**MATERIAL TO PROCESS**
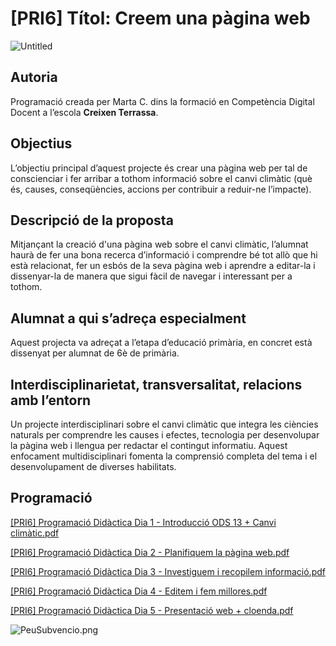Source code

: # [PRI6] Títol: Creem una pàgina web

![Untitled](%5BPRI6%5D%20Ti%CC%81tol%20Creem%20una%20pa%CC%80gina%20web%20beb22f6c164748399e12ac89a3e0da3d/Untitled.png)

## **Autoria**

Programació creada per Marta C. dins la formació en Competència Digital Docent a l’escola **Creixen Terrassa**.

## **Objectius**

L’objectiu principal d’aquest projecte és crear una pàgina web per tal de conscienciar i fer arribar a tothom informació sobre el canvi climàtic (què és, causes, conseqüències, accions per contribuir a reduir-ne l’impacte).

## **Descripció de la proposta**

Mitjançant la creació d'una pàgina web sobre el canvi climàtic, l’alumnat haurà de fer una bona recerca d’informació i comprendre bé tot allò que hi està relacionat, fer un esbós de la seva pàgina web i aprendre a editar-la i dissenyar-la de manera que sigui fàcil de navegar i interessant per a tothom.

## **Alumnat a qui s’adreça especialment**

Aquest projecta va adreçat a l’etapa d’educació primària, en concret està dissenyat per alumnat de 6è de primària.

## **Interdisciplinarietat, transversalitat, relacions amb l’entorn**

Un projecte interdisciplinari sobre el canvi climàtic que integra les ciències naturals per comprendre les causes i efectes, tecnologia per desenvolupar la pàgina web i llengua per redactar el contingut informatiu. Aquest enfocament multidisciplinari fomenta la comprensió completa del tema i el desenvolupament de diverses habilitats.

## Programació

[[PRI6] Programació Didàctica Dia 1 - Introducció ODS 13 + Canvi climàtic.pdf](%5BPRI6%5D%20Ti%CC%81tol%20Creem%20una%20pa%CC%80gina%20web%20beb22f6c164748399e12ac89a3e0da3d/PRI6_Programaci_Didctica_Dia_1_-_Introducci_ODS_13__Canvi_climtic.pdf)

[[PRI6] Programació Didàctica Dia 2 - Planifiquem la pàgina web.pdf](%5BPRI6%5D%20Ti%CC%81tol%20Creem%20una%20pa%CC%80gina%20web%20beb22f6c164748399e12ac89a3e0da3d/PRI6_Programaci_Didctica_Dia_2_-_Planifiquem_la_pgina_web.pdf)

[[PRI6] Programació Didàctica Dia 3 - Investiguem i recopilem informació.pdf](%5BPRI6%5D%20Ti%CC%81tol%20Creem%20una%20pa%CC%80gina%20web%20beb22f6c164748399e12ac89a3e0da3d/PRI6_Programaci_Didctica_Dia_3_-_Investiguem_i_recopilem_informaci.pdf)

[[PRI6] Programació Didàctica Dia 4 - Editem i fem millores.pdf](%5BPRI6%5D%20Ti%CC%81tol%20Creem%20una%20pa%CC%80gina%20web%20beb22f6c164748399e12ac89a3e0da3d/PRI6_Programaci_Didctica_Dia_4_-_Editem_i_fem_millores.pdf)

[[PRI6] Programació Didàctica Dia 5 - Presentació web + cloenda.pdf](%5BPRI6%5D%20Ti%CC%81tol%20Creem%20una%20pa%CC%80gina%20web%20beb22f6c164748399e12ac89a3e0da3d/PRI6_Programaci_Didctica_Dia_5_-_Presentaci_web__cloenda.pdf)

![PeuSubvencio.png](%5BPRI6%5D%20Ti%CC%81tol%20Creem%20una%20pa%CC%80gina%20web%20beb22f6c164748399e12ac89a3e0da3d/PeuSubvencio.png)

**WORK INSTRUCTION**
Stop at the line containing "[[PRI6] Programació Didàctica Dia 1" and include it. Everything from the first line of the material up to there is to be repeated exactly, leaving out pictures.

**ANSWER SECTION**
Source code

: # [PRI6] Títol: Creem una pàgina web

![Untitled](%5BPRI6%5D%20Ti%CC%81tol%20Creem%20una%20pa%CC%80gina%20web%20beb22f6c164748399e12ac89a3e0da3d/Untitled.png)

## **Autoria**

Programació creada per Marta C. dins la formació en Competència Digital Docent a l’escola **Creixen Terrassa**.

## **Objectius**

L’objectiu principal d’aquest projecte és crear una pàgina web per tal de conscienciar i fer arribar a tothom informació sobre el canvi climàtic (què és, causes, conseqüències, accions per contribuir a reduir-ne l’impacte).

## **Descripció de la proposta**

Mitjançant la creació d'una pàgina web sobre el canvi climàtic, l’alumnat haurà de fer una bona recerca d’informació i comprendre bé tot allò que hi està relacionat, fer un esbós de la seva pàgina web i aprendre a editar-la i dissenyar-la de manera que sigui fàcil de navegar i interessant per a tothom.

## **Alumnat a qui s’adreça especialment**

Aquest projecta va adreçat a l’etapa d’educació primària, en concret està dissenyat per alumnat de 6è de primària.

## **Interdisciplinarietat, transversalitat, relacions amb l’entorn**

Un projecte interdisciplinari sobre el canvi climàtic que integra les ciències naturals per comprendre les causes i efectes, tecnologia per desenvolupar la pàgina web i llengua per redactar el contingut informatiu. Aquest enfocament multidisciplinari fomenta la comprensió completa del tema i el desenvolupament de diverses habilitats.

## Programació

[[PRI6] Programació Didàctica Dia 1 - Introducció ODS 13 + Canvi climàtic.pdf](%5BPRI6%5D%20Ti%CC%81tol%20Creem%20una%20pa%CC%80gina%20web%20beb22f6c164748399e12ac89a3e0da3d/PRI6_Programaci_Didctica_Dia_1_-_Introducci_ODS_13__Canvi_climtic.pdf)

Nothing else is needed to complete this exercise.